Manual de patologías es un libro de cuentos con «una propuesta metaficcional que introduce al lector en logrados juegos psicólogicos, creando un lenguaje corrosivo en el que sus personajes deambulan a través de la máscara, símbolo satírico que devela las inconsistencias del mundo moderno».
En este libro, Víctor Mosqueda Allegri emplea «diversas estrategias narrativas a través de una escritura que asume distancia crítica hacia sus propios medios expresivos, los cuales comprenden desde la ironía y la parodia hasta la multiplicidad ficcional o el desplazamiento de los géneros; entre otros recursos que, a pesar de su diversidad, logran insertarse en una ajustada estructura».
Valencia, Carabobo, 1984. Licenciado en psicología, narrador, involucrado activamente en la escritura y la promoción literaria. Forma parte del Colectivo Letra Franca. En el año 2008 recibe el 2do lugar en el 3er Concurso de Poesía y Narrativa Breve Alejo Moreno, en su capítulo Narrativa Breve, por su cuento Hace mucho que no lee, en el año 2013 recibe la primera mención en el IX Concurso Nacional de Cuentos SACVEN por su relato Los 7 mandamientos de la Granja Muck, y en el año 2014 resulta ganador del VIII Concurso Nacional de Narrativa Salvador Garmendia con su libro Manual de patologías, y recibe mención especial en el VIII Premio de Cuento Policlínica Metropolitana para Jóvenes Autores con su cuento La mesa. Participó como escritor y corrector de trama en el proyecto colectivo de literatura e ilustración Ilustratura, que reunió a 11 escritores y 12 ilustradores, en su mayoría españoles, para la creación de una novela ilustrada (Memorias del porvenir, 2015), cuyos beneficios irán destinados a la fundación SIMA en España.
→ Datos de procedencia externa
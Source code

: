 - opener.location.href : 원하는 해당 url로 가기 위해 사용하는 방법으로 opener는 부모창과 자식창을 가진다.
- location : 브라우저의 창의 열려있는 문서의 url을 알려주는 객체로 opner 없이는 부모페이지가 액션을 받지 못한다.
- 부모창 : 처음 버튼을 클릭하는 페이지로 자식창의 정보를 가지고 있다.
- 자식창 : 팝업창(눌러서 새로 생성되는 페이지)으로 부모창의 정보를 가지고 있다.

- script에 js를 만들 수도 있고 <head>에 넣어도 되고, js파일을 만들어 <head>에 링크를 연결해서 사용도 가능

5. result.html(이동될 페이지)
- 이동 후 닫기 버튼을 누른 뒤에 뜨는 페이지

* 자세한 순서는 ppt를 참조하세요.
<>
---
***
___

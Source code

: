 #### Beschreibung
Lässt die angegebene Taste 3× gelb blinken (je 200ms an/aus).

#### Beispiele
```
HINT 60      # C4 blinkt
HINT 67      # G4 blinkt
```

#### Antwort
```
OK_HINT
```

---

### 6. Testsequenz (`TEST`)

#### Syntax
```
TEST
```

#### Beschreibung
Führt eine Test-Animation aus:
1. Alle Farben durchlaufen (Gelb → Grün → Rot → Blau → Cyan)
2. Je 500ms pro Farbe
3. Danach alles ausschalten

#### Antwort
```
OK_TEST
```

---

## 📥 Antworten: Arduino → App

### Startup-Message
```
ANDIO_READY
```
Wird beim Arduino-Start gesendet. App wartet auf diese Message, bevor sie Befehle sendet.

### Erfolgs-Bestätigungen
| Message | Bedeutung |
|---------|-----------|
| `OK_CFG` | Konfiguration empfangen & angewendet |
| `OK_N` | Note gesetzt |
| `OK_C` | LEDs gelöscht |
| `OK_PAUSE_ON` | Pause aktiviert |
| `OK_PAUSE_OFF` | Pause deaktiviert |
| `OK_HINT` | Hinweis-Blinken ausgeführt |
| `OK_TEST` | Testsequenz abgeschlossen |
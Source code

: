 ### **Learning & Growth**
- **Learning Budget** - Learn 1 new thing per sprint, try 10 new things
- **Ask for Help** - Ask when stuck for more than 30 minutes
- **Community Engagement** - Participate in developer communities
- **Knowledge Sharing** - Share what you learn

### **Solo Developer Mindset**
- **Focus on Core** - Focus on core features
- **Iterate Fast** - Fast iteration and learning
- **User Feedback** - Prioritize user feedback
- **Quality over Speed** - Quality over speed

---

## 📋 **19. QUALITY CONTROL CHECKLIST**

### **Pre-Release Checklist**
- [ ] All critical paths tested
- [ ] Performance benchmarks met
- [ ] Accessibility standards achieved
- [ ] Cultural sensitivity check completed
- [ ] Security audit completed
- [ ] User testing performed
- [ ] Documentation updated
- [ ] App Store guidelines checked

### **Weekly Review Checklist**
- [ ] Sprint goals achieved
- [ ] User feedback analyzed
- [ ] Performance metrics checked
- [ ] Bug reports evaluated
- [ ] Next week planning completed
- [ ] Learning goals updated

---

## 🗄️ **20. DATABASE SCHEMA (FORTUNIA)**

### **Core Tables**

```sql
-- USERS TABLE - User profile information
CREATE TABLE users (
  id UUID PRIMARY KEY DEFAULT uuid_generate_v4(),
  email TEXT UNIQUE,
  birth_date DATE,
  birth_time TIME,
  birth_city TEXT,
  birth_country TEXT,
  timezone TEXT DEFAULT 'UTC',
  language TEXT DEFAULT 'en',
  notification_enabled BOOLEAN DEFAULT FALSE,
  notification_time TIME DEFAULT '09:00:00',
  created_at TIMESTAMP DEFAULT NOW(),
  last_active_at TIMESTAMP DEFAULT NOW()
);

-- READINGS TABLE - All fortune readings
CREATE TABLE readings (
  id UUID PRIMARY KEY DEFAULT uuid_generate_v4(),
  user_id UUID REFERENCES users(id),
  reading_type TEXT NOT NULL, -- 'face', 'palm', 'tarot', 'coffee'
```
Desde el año 2010 publica sus textos en su blog personal: convictoryconfeso.wordpress.com.
Me gustó el duelo entre los yoes, la conciencia de los personajes, y la fluidez con que se iba relatando cada historia, aunque algunos relatos me parecieron obligados. Descafeinada Irlandesa fue uno de mis favoritos, al igual que Cuando Freud atendió su primera prostituta.